While much of the city is gearing up to celebrate St. Patrick’s Day this weekend, tomorrow also marks the beginning of Purim, a Jewish holiday of charity and feasting. And you must, of course, eat hamantaschen, the three-corner pastries most traditionally stuffed with poppyseeds, to celebrate Queen Esther and Mordechai, who foiled Persian Grand Vizier Haman’s plan to slaughter the Jews.
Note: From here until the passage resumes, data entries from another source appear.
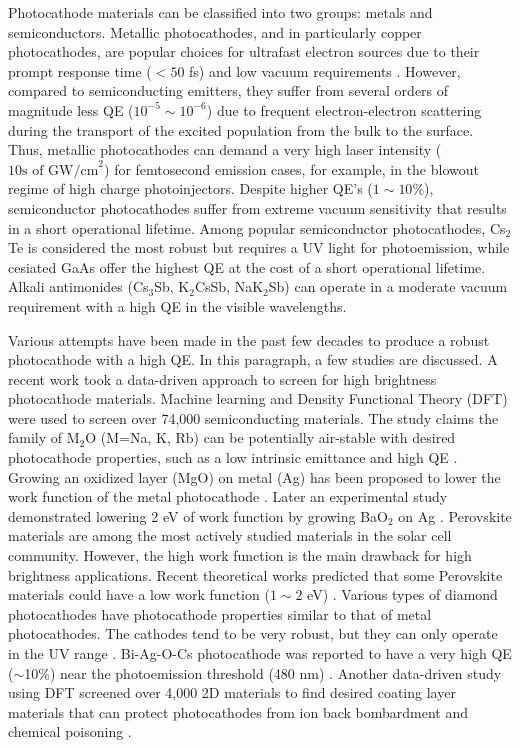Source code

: Photocathode materials can be classified into two groups: metals and semiconductors.
Metallic photocathodes, and in particularly copper photocathodes, are popular choices for ultrafast electron sources due to their prompt response time ($<50$ fs) and low vacuum requirements \cite{ttm,plasmon}. However, compared to semiconducting emitters, they suffer from several orders of magnitude less QE ($10^{-5} \sim 10^{-6}$) due to frequent electron-electron scattering during the transport of the excited population from the bulk to the surface. Thus, metallic photocathodes can demand a very high laser intensity   ($\textrm{10s of GW/cm}^2$) for femtosecond emission cases, for example, in the blowout regime\cite{blowout} of high charge photoinjectors.
Despite higher QE's ($1 \sim 10 \%$), semiconductor photocathodes suffer from extreme vacuum sensitivity that results in a short operational lifetime. Among popular semiconductor photocathodes, Cs$_2$Te is considered the most robust but requires a UV light for photoemission, while cesiated GaAs offer the highest QE at the cost of a short operational lifetime. Alkali antimonides (Cs$_3$Sb, K$_2$CsSb, NaK$_2$Sb) can operate in a moderate vacuum requirement with a high QE in the visible wavelengths.

Various attempts have been made in the past few decades to produce a robust photocathode with a high QE.
In this paragraph, a few studies are discussed.
A recent work took a data-driven approach to screen for high brightness photocathode materials. Machine learning and Density Functional Theory (DFT) were used to screen over 74,000 semiconducting materials. The study claims the family of M$_2$O (M=Na, K, Rb) can be potentially air-stable with desired photocathode properties, such as a low intrinsic emittance and high QE \cite{antoniuk2021novel}.
Growing an oxidized layer (MgO) on metal (Ag) has been proposed to lower the work function of the metal photocathode \cite{nemeth2010high}. Later an experimental study demonstrated lowering 2 eV of work function by growing BaO$_2$ on Ag \cite{droubay2015work}.
Perovskite materials are among the most actively studied materials in the solar cell community. However, the high work function is the main drawback for high brightness applications. Recent theoretical works predicted that some Perovskite materials could have a low work function ($1 \sim 2$ eV) \cite{ma2021discovery,jacobs2016understanding}.
Various types of diamond photocathodes have photocathode properties similar to that of metal photocathodes. The cathodes tend to be very robust, but they can only operate in the UV range \cite{perez2014high,velardi2016highly}.
Bi-Ag-O-Cs photocathode was reported to have a very high QE ($\sim$10\%) near the photoemission threshold (480 nm) \cite{sommer1961bismuth, sommer1956multi}.
Another data-driven study using DFT screened over 4,000 2D materials to find desired coating layer materials that can protect photocathodes from ion back bombardment and chemical poisoning \cite{wang2018overcoming,wang2020computational}.

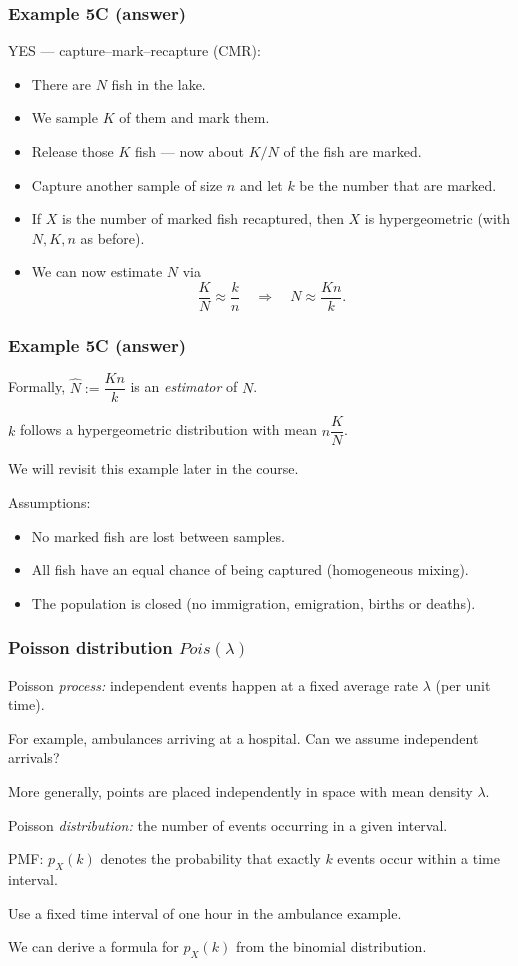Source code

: \documentclass[t,8pt]{beamer}
\begin{document}
\begin{frame}
	\frametitle{Example 5C (answer)}
	YES — capture–mark–recapture (CMR):
	\begin{itemize}
		\item There are $N$ fish in the lake.
		\item We sample $K$ of them and mark them.
		\item Release those $K$ fish — now about $K/N$ of the fish are marked.
		\item Capture another sample of size $n$ and let $k$ be the number that are marked.
		\item If $X$ is the number of marked fish recaptured, then $X$ is hypergeometric (with $N,K,n$ as before).
		\item We can now estimate $N$ via
		\[
		\frac{K}{N}\approx\frac{k}{n}
		\quad\Rightarrow\quad
		N\approx\frac{Kn}{k}.
		\]
	\end{itemize}
\end{frame}

\begin{frame}
	\frametitle{Example 5C (answer)}
	Formally, $\hat N:=\dfrac{Kn}{k}$ is an {\it estimator} of $N$. \par
	$k$ follows a hypergeometric distribution with mean $n\dfrac{K}{N}$. \par
	We will revisit this example later in the course. \par
	Assumptions:
	\begin{itemize}
		\item No marked fish are lost between samples.
		\item All fish have an equal chance of being captured (homogeneous mixing).
		\item The population is closed (no immigration, emigration, births or deaths).
	\end{itemize}
\end{frame}


\begin{frame}
	\frametitle{Poisson distribution $Pois(\lambda)$}
	Poisson {\it process:} independent events happen at a fixed average rate $\lambda$ (per unit time). \par
	{\small\color{NavyBlue}
		For example, ambulances arriving at a hospital. Can we assume independent arrivals?
	} \par
	More generally, points are placed independently in space with mean density $\lambda$. \par
	Poisson {\it distribution:} the number of events occurring in a given interval. \par
	PMF: $p_X(k)$ denotes the probability that exactly $k$ events occur within a time interval. \par
	{\small\color{NavyBlue}
		Use a fixed time interval of one hour in the ambulance example.
	} \par
	We can derive a formula for $p_X(k)$ from the binomial distribution.
\end{frame}
\end{document}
Breads Bakery (18 East 16th Street, 212-633-2253) chef Uri Scheft turns out thousands of these treats each year, applying lessons learned in both Israel and Europe to his version. “I learned pastry in Denmark, and there is nothing like this in Europe,” he explains. “I approach them as little tarts. When I started to make them 15 years ago in Israel, I’d see them with a heavy, thick layer of dough. But if you make them like tarts, you get a very thin layer of dough, and more filling than dough.” He also incorporated almond flour into the dough, giving them a bit more depth.
He imported those treats here to New York, where he’s expanded his flavor line-up beyond the traditional poppyseed — made at Breads with carefully selected seeds ground in a special grinder just for them — and he now sells hamantaschen filled with pastry cream and chocolate chips, dates, apples, and chocolate.
Still, 30 to 40 percent of the hamantaschen that Scheft sells are poppyseed, but one of his next most popular flavors is not traditional at all: the marzipan. That cookie looks a little different from the others because it’s actually Danish. “You see the hat of Napoleon pastry in every bakery in Denmark,” he explains. “I saw the similarities and said let’s do that. The origin is very different.” That version, for the record, is our favorite — the pastry shell encapsulates a chewy almond-imbued center.
This is the second year Breads is offering hamantaschen, and Scheft expects sales to spike today and into the weekend. While the bakery makes treats to order based on demand, it can plan better with a little heads up — so if you’re pondering picking up a couple dozen, give the place a call.